I believe in heaven, or I believe that there is something more. I’m not sure whether it’s a coping with grief thing or just how my parents approached religion with me as a child. I was always told stories by my mum about my Grandad Fred, who l was told lived up in heaven. And even though he passed away many years before I was born, I have a very clear image of him, and still now I feel as though I know him, and he knows me. His presence is very much alive to me. Death is difficult to deal with in any respect, and for me, the idea of an afterlife, or a heaven, is a way of coping with grief.
As well as this, I was reminded by my family that many of our morals, things that we don’t always consider religious, can be. In The Ten Commandments it states, “Thou shalt not kill,” “Thou shalt not commit adultery” and “Thou shalt not steal.” Even though these were written in a time incredibly far from our own, the morals and teachings are still ones we stand by. We are still aware in this day and age that acts such as stealing or adultery are the wrong ones to commit. So, it doesn’t mean if you don’t practice religion, it can’t still play a role in your everyday life.

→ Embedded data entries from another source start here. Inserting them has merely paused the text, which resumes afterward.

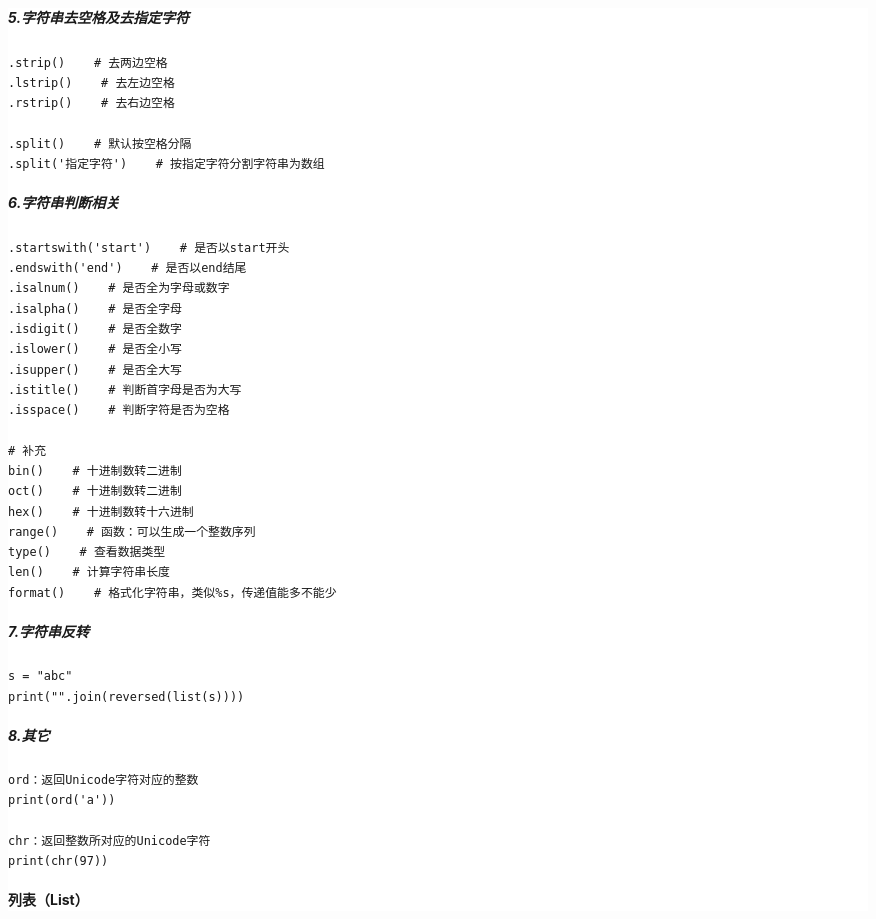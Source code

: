 
##### 5.字符串去空格及去指定字符

```
.strip()    # 去两边空格
.lstrip()    # 去左边空格
.rstrip()    # 去右边空格

.split()    # 默认按空格分隔
.split('指定字符')    # 按指定字符分割字符串为数组
```

##### 6.字符串判断相关

```
.startswith('start')    # 是否以start开头
.endswith('end')    # 是否以end结尾
.isalnum()    # 是否全为字母或数字
.isalpha()    # 是否全字母
.isdigit()    # 是否全数字
.islower()    # 是否全小写
.isupper()    # 是否全大写
.istitle()    # 判断首字母是否为大写
.isspace()    # 判断字符是否为空格

# 补充
bin()    # 十进制数转二进制
oct()    # 十进制数转二进制
hex()    # 十进制数转十六进制
range()    # 函数：可以生成一个整数序列
type()    # 查看数据类型
len()    # 计算字符串长度
format()    # 格式化字符串，类似%s，传递值能多不能少
```

##### 7.字符串反转

```
s = "abc"
print("".join(reversed(list(s))))
```



##### 8.其它

```
ord：返回Unicode字符对应的整数
print(ord('a'))

chr：返回整数所对应的Unicode字符
print(chr(97))
```



#### 列表（List）
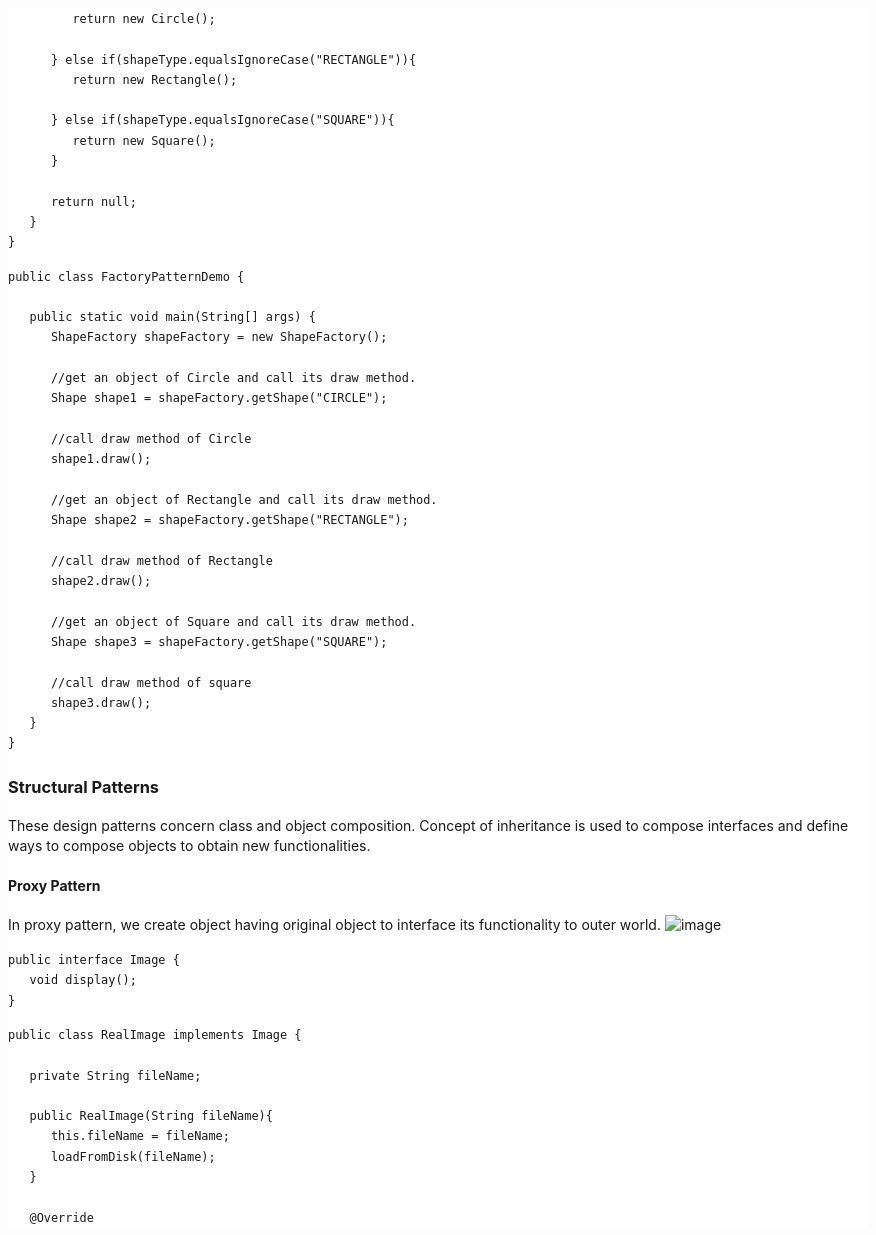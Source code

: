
 ```
         return new Circle();
         
      } else if(shapeType.equalsIgnoreCase("RECTANGLE")){
         return new Rectangle();
         
      } else if(shapeType.equalsIgnoreCase("SQUARE")){
         return new Square();
      }
      
      return null;
   }
}
```
```
public class FactoryPatternDemo {

   public static void main(String[] args) {
      ShapeFactory shapeFactory = new ShapeFactory();

      //get an object of Circle and call its draw method.
      Shape shape1 = shapeFactory.getShape("CIRCLE");

      //call draw method of Circle
      shape1.draw();

      //get an object of Rectangle and call its draw method.
      Shape shape2 = shapeFactory.getShape("RECTANGLE");

      //call draw method of Rectangle
      shape2.draw();

      //get an object of Square and call its draw method.
      Shape shape3 = shapeFactory.getShape("SQUARE");

      //call draw method of square
      shape3.draw();
   }
}
```
### Structural Patterns
These design patterns concern class and object composition. Concept of inheritance is used to compose interfaces and define ways to compose objects to obtain new functionalities.
#### Proxy Pattern
In proxy pattern, we create object having original object to interface its functionality to outer world.
![image](https://user-images.githubusercontent.com/20130001/99937148-f8edc180-2d8a-11eb-9be3-de27f6e50782.png)
```
public interface Image {
   void display();
}
```
```
public class RealImage implements Image {

   private String fileName;

   public RealImage(String fileName){
      this.fileName = fileName;
      loadFromDisk(fileName);
   }

   @Override
```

It just may not be an obvious one.
I was also quite sceptical about the role of spirituality in my life. But recently I moved in with a new housemate, and one evening we decided she should read my tarot card. It took me by surprise how much I enjoyed it. It was a really interesting experience and the next day left me reflecting on things in my past, present and future. It was actually really helpful for encouraging me to think more critically about things going in currently in my life, and where that was taking me.
We are lucky enough to live in a multicultural society where many beliefs and religions have a place. Even on our own university campus, we have thousands of students from all different backgrounds. Through writing this article I’ve realised that I have a lot to learn about religion and spirituality, and it is something I think we could all learn a lot more about.
Religion and spirituality are different for each and every person. Everyone has their own individual beliefs and their own ways of viewing its place in their life. For me, I like to think it helps me cope with the bigger thoughts that sometimes I struggle to get my head around, grief included in that. Spirituality can also be used as a way to consider more deeply how you feel about your life, and the events going on in it. To think that before I wrote this article, I believed my life was quite empty from these. In the future, I’m going to try and be more open minded to the role religion and spirituality play in my life.